Our generation, in my opinion, has the most convoluted ideas about meeting people. We congregate in the most pungent bars, scour internet chat rooms, spend hours in dark coffee shops reading a clever book conspicuously held up to our faces for passersby to inspect.
Love though, does not conform to meticulously crafted schemes, and instead rides the ebb and flow of chance. It is the same with music. Inspiration itself seems elusive enough, and finding your musical inspiration in the form of another musician can feel impossible.
To be clear, this is not a story of boy meets girl. This is a story of melody meets harmony, of strings meet percussion. I am not interested in the story of John and Yoko. I am interested in the story of John and Paul.
My quest for a musical soul mate started around the time I had begun to branch out from my background in classical guitar. I had grown up listening to those who stood solidly on their own: Bob Dylan, Joan Baez. But I wanted to find the Simon to my Garfunkel.
I used to think this was about finding someone with great talent or similar music tastes. But really, it’s all about chemistry, as I learned from playing with some incredibly talented and driven musicians, who I have zero interest in playing with again.
When I was a freshman in high school, a boy who knew I played guitar asked if I wanted to come over after school and “jam.” Maybe this was it, maybe the combination of our skills would produce something unique and inspiring.
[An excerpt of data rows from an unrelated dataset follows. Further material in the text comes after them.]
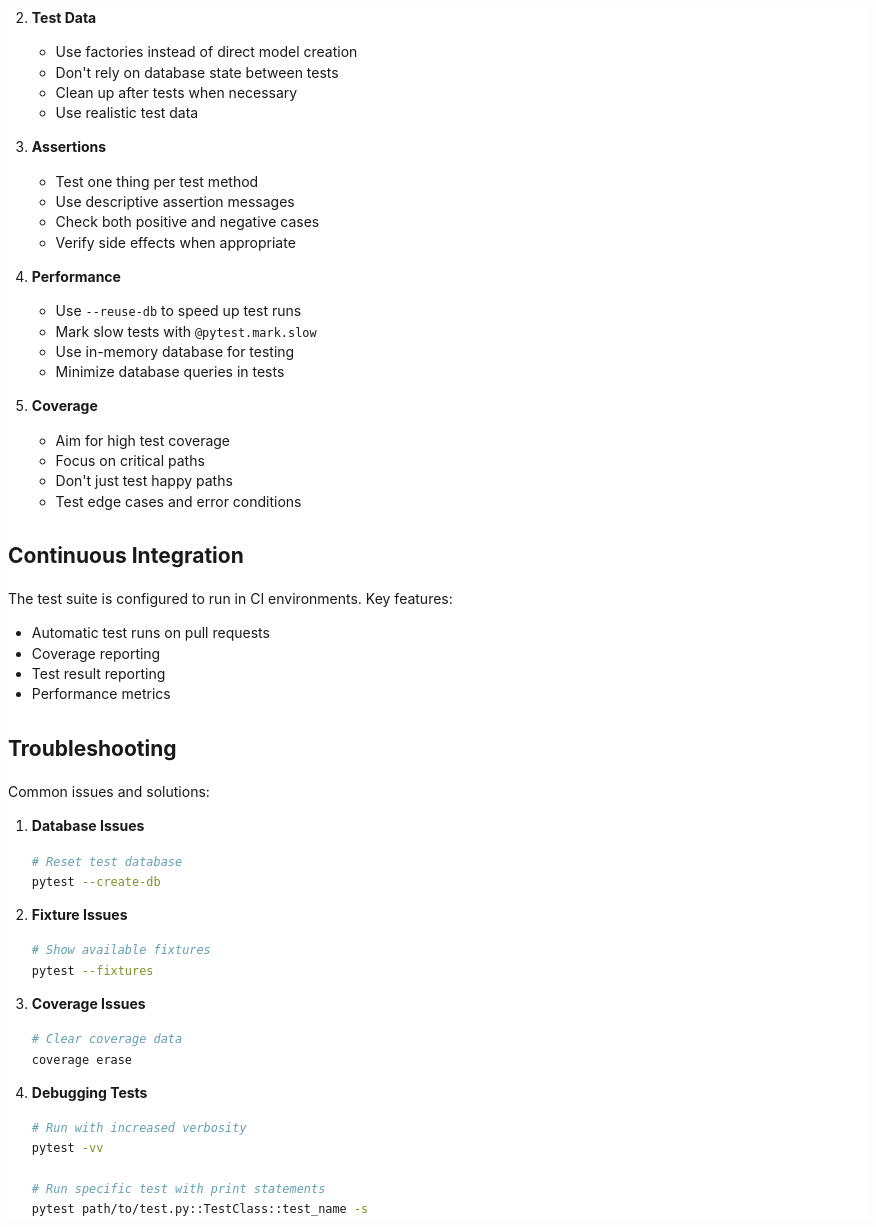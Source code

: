 2. **Test Data**
   - Use factories instead of direct model creation
   - Don't rely on database state between tests
   - Clean up after tests when necessary
   - Use realistic test data

3. **Assertions**
   - Test one thing per test method
   - Use descriptive assertion messages
   - Check both positive and negative cases
   - Verify side effects when appropriate

4. **Performance**
   - Use `--reuse-db` to speed up test runs
   - Mark slow tests with `@pytest.mark.slow`
   - Use in-memory database for testing
   - Minimize database queries in tests

5. **Coverage**
   - Aim for high test coverage
   - Focus on critical paths
   - Don't just test happy paths
   - Test edge cases and error conditions

## Continuous Integration

The test suite is configured to run in CI environments. Key features:
- Automatic test runs on pull requests
- Coverage reporting
- Test result reporting
- Performance metrics

## Troubleshooting

Common issues and solutions:

1. **Database Issues**
   ```bash
   # Reset test database
   pytest --create-db
   ```

2. **Fixture Issues**
   ```bash
   # Show available fixtures
   pytest --fixtures
   ```

3. **Coverage Issues**
   ```bash
   # Clear coverage data
   coverage erase
   ```

4. **Debugging Tests**
   ```bash
   # Run with increased verbosity
   pytest -vv
   
   # Run specific test with print statements
   pytest path/to/test.py::TestClass::test_name -s
   ```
I had never been propositioned to “jam” before, but to my socially awkward 14-year-old self, it had that same cool ring to it as “chillin’ out” or “hanging” (two things I never did), and I enthusiastically accepted.
On the bus ride to his house, he explained to me why the Rolling Stones were completely overrated, and I agreed because opinions are a scary thing to have during puberty. When we arrived it was straight to business. He passed me a guitar and sat down at his impressive piano.
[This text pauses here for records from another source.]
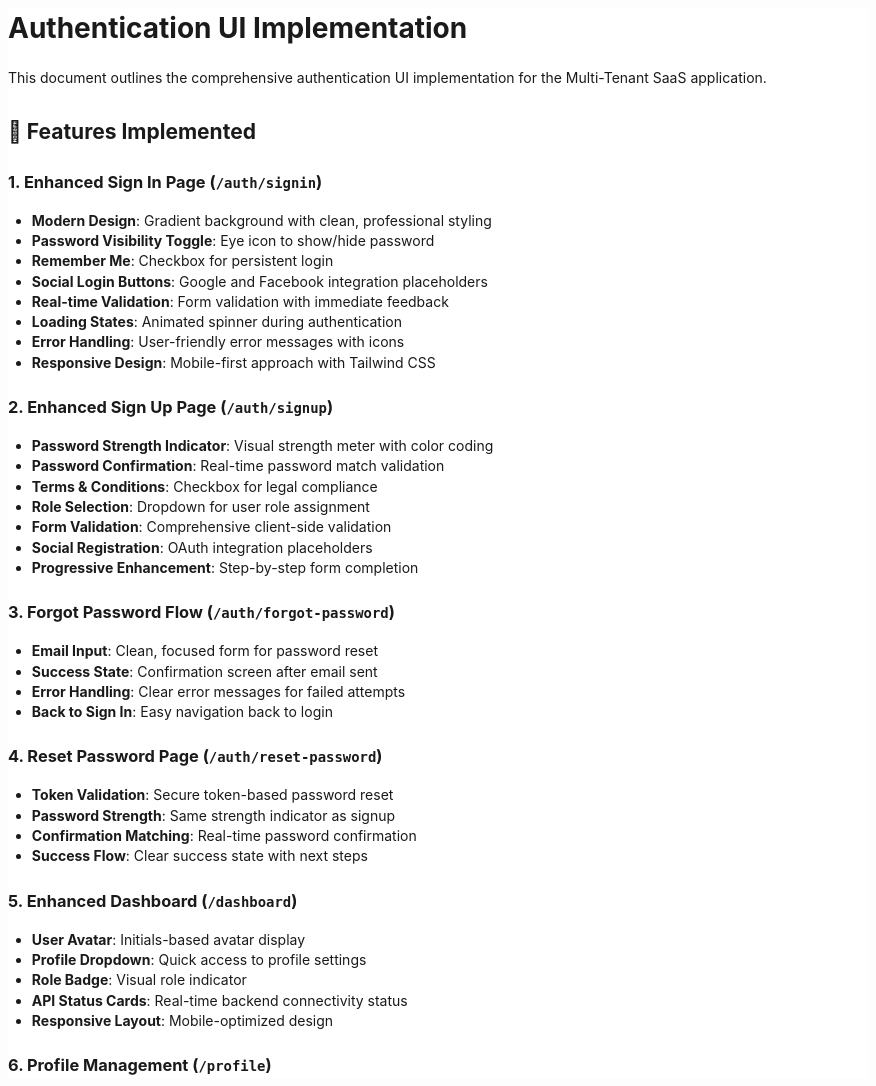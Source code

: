 # Authentication UI Implementation

This document outlines the comprehensive authentication UI implementation for the Multi-Tenant SaaS application.

## 🎨 Features Implemented

### 1. Enhanced Sign In Page (`/auth/signin`)

- **Modern Design**: Gradient background with clean, professional styling
- **Password Visibility Toggle**: Eye icon to show/hide password
- **Remember Me**: Checkbox for persistent login
- **Social Login Buttons**: Google and Facebook integration placeholders
- **Real-time Validation**: Form validation with immediate feedback
- **Loading States**: Animated spinner during authentication
- **Error Handling**: User-friendly error messages with icons
- **Responsive Design**: Mobile-first approach with Tailwind CSS

### 2. Enhanced Sign Up Page (`/auth/signup`)

- **Password Strength Indicator**: Visual strength meter with color coding
- **Password Confirmation**: Real-time password match validation
- **Terms & Conditions**: Checkbox for legal compliance
- **Role Selection**: Dropdown for user role assignment
- **Form Validation**: Comprehensive client-side validation
- **Social Registration**: OAuth integration placeholders
- **Progressive Enhancement**: Step-by-step form completion

### 3. Forgot Password Flow (`/auth/forgot-password`)

- **Email Input**: Clean, focused form for password reset
- **Success State**: Confirmation screen after email sent
- **Error Handling**: Clear error messages for failed attempts
- **Back to Sign In**: Easy navigation back to login

### 4. Reset Password Page (`/auth/reset-password`)

- **Token Validation**: Secure token-based password reset
- **Password Strength**: Same strength indicator as signup
- **Confirmation Matching**: Real-time password confirmation
- **Success Flow**: Clear success state with next steps

### 5. Enhanced Dashboard (`/dashboard`)

- **User Avatar**: Initials-based avatar display
- **Profile Dropdown**: Quick access to profile settings
- **Role Badge**: Visual role indicator
- **API Status Cards**: Real-time backend connectivity status
- **Responsive Layout**: Mobile-optimized design

### 6. Profile Management (`/profile`)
“Ready?” he said, as if we were about to take off. He looked over his shoulder as if to check if I was wearing a seat belt.
“Ready?” He asked again. I nodded because “no” didn’t sound like the appropriate answer here.
He began to play, his hands a blur as he busted into a tune that to my anxious ears sounded like a mix of jazz and ragtime. I wasn’t sure when to go, what to play. I felt like I was in second grade watching the jump rope swing by at an alarming speed while my friends waited for me to jump in.
I looked at my fingers, clasped tightly to the fret board. Do something I willed them, but they remained stubbornly clamped in the shape of a G chord, one of the five chords I knew. Eventually the rush of piano slowed and then stopped.
“Why didn’t you play?”
This felt like a trick question.
“I play mostly classical … and some chords”
“Oh … do you play any blues? Jazz?” No.
He stared at me for a while before deciding that we should take his dog for a walk. It felt like hours before my dad picked me up. Needless to say, I wasn’t invited over for round two.
My most wonderful music connections all came from chance and friendship. Also in my freshman year of high school, a girl with classical training was in my homeroom period. The teacher kept a guitar in the closet, and after about a week we shyly asked if we could use it.
It became routine. Every homeroom we would grab the guitar, sit outside, and for 20 glorious minutes we played and sang without restraint (or skill, for that matter). We would disturb the entire hallway as we painstakingly plucked the four chords of whatever pop or folk song we’d printed out the night before.
We began to work on harmonizing, and slowly our voices became in tune with each other, to the point where I’d sing a new song and she’d pick up harmonies after a couple tries.
We never took ourselves too seriously, so it was easy for either of us to point out when the other was off-key. To this day, she is my closest musical counterpart, and one of my closest friends. Some of my favorite songs to sing are the ones we’ve written together. All it took was four simple chords to ignite what became a four-year-long adventure.
It is chance. Serendipity. All those cliché and overused rom com themes. To find someone who is in tune with you both mentally and literally is not an easy task, but it is certainly a worthy one.